Prosecutors have been ordered to no longer pursue charges in cases where a person has maintained a suppressed viral load or used condoms during sex, but it's unclear if provinces will follow suit
On World AIDS Day (December 1), Jody Wilson-Raybould, the Minister of Justice and Attorney General of Canada, announced a new directive, which came into effect December 8, to help limit unjust prosecutions of people living with HIV.
It’s a significant first step in finally helping to curb a pattern in pursuing criminal charges of HIV non-disclosure against people living with HIV.
The directive aligns with the latest scientific evidence on HIV, which holds the virus is no longer transmittable when someone is on effective treatment.
Under the new directive, federal prosecutors will no longer pursue charges in cases of HIV non-disclosure where a person has maintained a suppressed viral load for more than six months (under 200 copies of the virus per millilitre of blood). The directive also orders that charges of non-disclosure “generally” not be pursued when a person only engaged in oral sex, when condoms were used during sex, or when a person was taking treatment prescribed by their doctor.
Over the past two years, I have interviewed people across the country who have been charged and prosecuted due to HIV non-disclosure for my PhD. None of the people I talked to would have been charged had this new directive been in place.
The idea that there are malicious perpetrators out there trying to infect their sex partners with HIV is a flat-out myth. It has created a stigma surrounding people living with HIV that is in some ways more damaging than the virus itself.
None of the people I interviewed intended to harm their partners. Often, they took precautions to protect them from the rare chance of potential transmission, such as taking anti-HIV medications or using condoms.
Yet they were still charged, all of them with aggravated sexual assault – one of the harshest charges in the Criminal Code – which comes with a maximum sentence of life imprisonment and mandatory inclusion in the sex offender registry.
The standard set by the Supreme Court of Canada in 2012 made it illegal for a person to keep their HIV-positive status from a partner in cases where there was a “significant risk of transmission.” The court interpreted this to mean any case except those where the person involved had a suppressed viral load and used a condom. Prosecutors could successfully argue a case by just proving a person did not tell their partner that they had HIV.
The interpretation of the ruling was broad and meant people were sent to jail in cases where they had done nothing wrong, and in some cases where they had been wronged themselves. Many of the women prosecuted, for example, had also previously been victims of sexual assault.
The new directive aims to remedy the harms of the Supreme Court, seeking to better understand and consider the complex social context surrounding many cases.
The directive is one step in an ongoing reform effort called for by the Canadian Coalition to Reform HIV Criminalization, a group of lawyers, health care experts and people living with HIV. After a Canada-wide consultation, the group outlined a set recommendations, including reforms to the Criminal Code to ensure the laws of sexual assault can no longer be used in cases of HIV non-disclosure.

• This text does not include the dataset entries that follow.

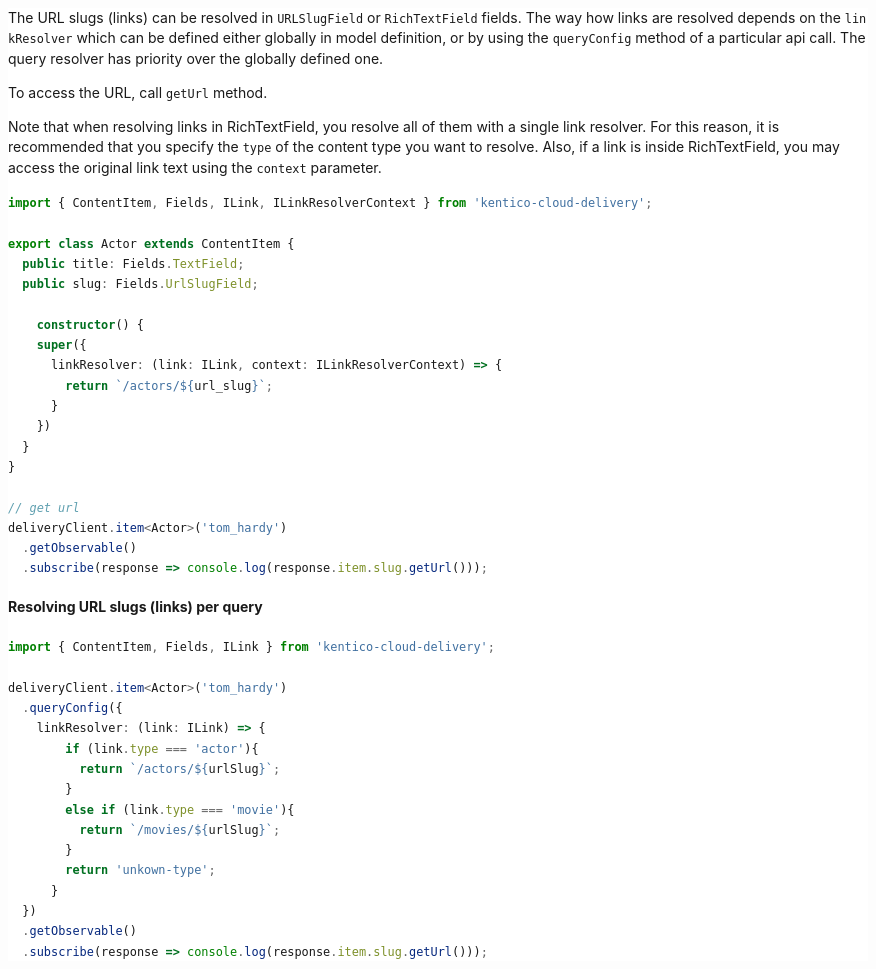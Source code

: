 The URL slugs (links) can be resolved in `URLSlugField` or `RichTextField` fields. The way how links are resolved depends on the `linkResolver` which can be defined either globally in model definition, or by using the `queryConfig` method of a particular api call. The query resolver has priority over the globally defined one. 

To access the URL, call `getUrl` method.

Note that when resolving links in RichTextField, you resolve all of them with a single link resolver. For this reason, it is recommended that you specify the `type` of the content type you want to resolve. Also, if a link is inside RichTextField, you may access the original link text using the `context` parameter.

```typescript
import { ContentItem, Fields, ILink, ILinkResolverContext } from 'kentico-cloud-delivery';

export class Actor extends ContentItem {
  public title: Fields.TextField;
  public slug: Fields.UrlSlugField;

    constructor() {
    super({
      linkResolver: (link: ILink, context: ILinkResolverContext) => {
        return `/actors/${url_slug}`;
      }
    })
  }
}

// get url 
deliveryClient.item<Actor>('tom_hardy')
  .getObservable()
  .subscribe(response => console.log(response.item.slug.getUrl()));
```

#### Resolving URL slugs (links) per query

```typescript
import { ContentItem, Fields, ILink } from 'kentico-cloud-delivery';

deliveryClient.item<Actor>('tom_hardy')
  .queryConfig({
    linkResolver: (link: ILink) => {
        if (link.type === 'actor'){
          return `/actors/${urlSlug}`;
        }
        else if (link.type === 'movie'){
          return `/movies/${urlSlug}`;
        }
        return 'unkown-type';
      }
  })
  .getObservable()
  .subscribe(response => console.log(response.item.slug.getUrl()));
```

But while the directive is welcome, it’s a band-aid on a systemic problem that originates in how the Criminal Code itself is interpreted. Additionally, the directive only applies to new cases. We need to undo the harms caused by the previous application of the law, including a review of the cases of many people who have been convicted when they had no intent to harm anyone and there was no possible of a harm taking place. Past unjust convictions should be overturned.

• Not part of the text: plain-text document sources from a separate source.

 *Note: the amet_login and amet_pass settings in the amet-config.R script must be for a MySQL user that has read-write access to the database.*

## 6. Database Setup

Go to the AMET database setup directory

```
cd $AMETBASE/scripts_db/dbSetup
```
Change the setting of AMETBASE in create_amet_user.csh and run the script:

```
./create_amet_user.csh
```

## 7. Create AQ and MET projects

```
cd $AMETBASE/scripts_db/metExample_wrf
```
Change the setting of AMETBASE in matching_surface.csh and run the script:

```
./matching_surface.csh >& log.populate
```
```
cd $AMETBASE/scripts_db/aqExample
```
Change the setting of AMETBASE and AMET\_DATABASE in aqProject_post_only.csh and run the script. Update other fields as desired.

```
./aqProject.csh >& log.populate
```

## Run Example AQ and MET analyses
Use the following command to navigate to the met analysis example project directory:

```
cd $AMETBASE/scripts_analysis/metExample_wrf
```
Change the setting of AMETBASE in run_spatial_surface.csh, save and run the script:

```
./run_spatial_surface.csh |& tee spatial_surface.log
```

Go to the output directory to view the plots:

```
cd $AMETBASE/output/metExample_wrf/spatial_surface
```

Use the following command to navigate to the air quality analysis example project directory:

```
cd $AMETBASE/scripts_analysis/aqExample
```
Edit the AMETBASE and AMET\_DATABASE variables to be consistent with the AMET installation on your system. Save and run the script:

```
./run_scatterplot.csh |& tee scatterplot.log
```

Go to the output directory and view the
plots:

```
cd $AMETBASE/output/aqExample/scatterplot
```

Wilson-Raybould is now finally demonstrating that Canada is willing to enact sensible criminal justice policy on HIV. But her actions will only have force if the provincial attorneys general follow suit.
The federal AG only has jurisdiction over territories, meaning the new directive is mostly symbolic. The majority of cases of HIV non-disclosure take place in Quebec and Ontario. But the threat of being marked as a criminal for life should not be arbitrarily based on the province in which someone lives.
For example, two days prior to the announcement of the new directive, police in Edmonton released a photo of a trans woman living with HIV. The police claim the release of her name and photo was necessary to protect the public because she was being charged for aggravated sexual assault for alleged non-disclosure.
As is typical in such cases, police treated her like a violent perpetrator, violated her privacy and misgendered her. It’s a shameful reminder of the human rights harms of criminalization. Until such time as the new directive is applied consistently across all provinces, the human rights of Canada’s over 70,000 residents living with HIV will not be realized.
Alexander McClelland is a doctoral student at the Centre for Interdisciplinary Studies in Society and Culture at Concordia University and a member of the Canadian Coalition to Reform HIV Criminalization and AIDS Action Now!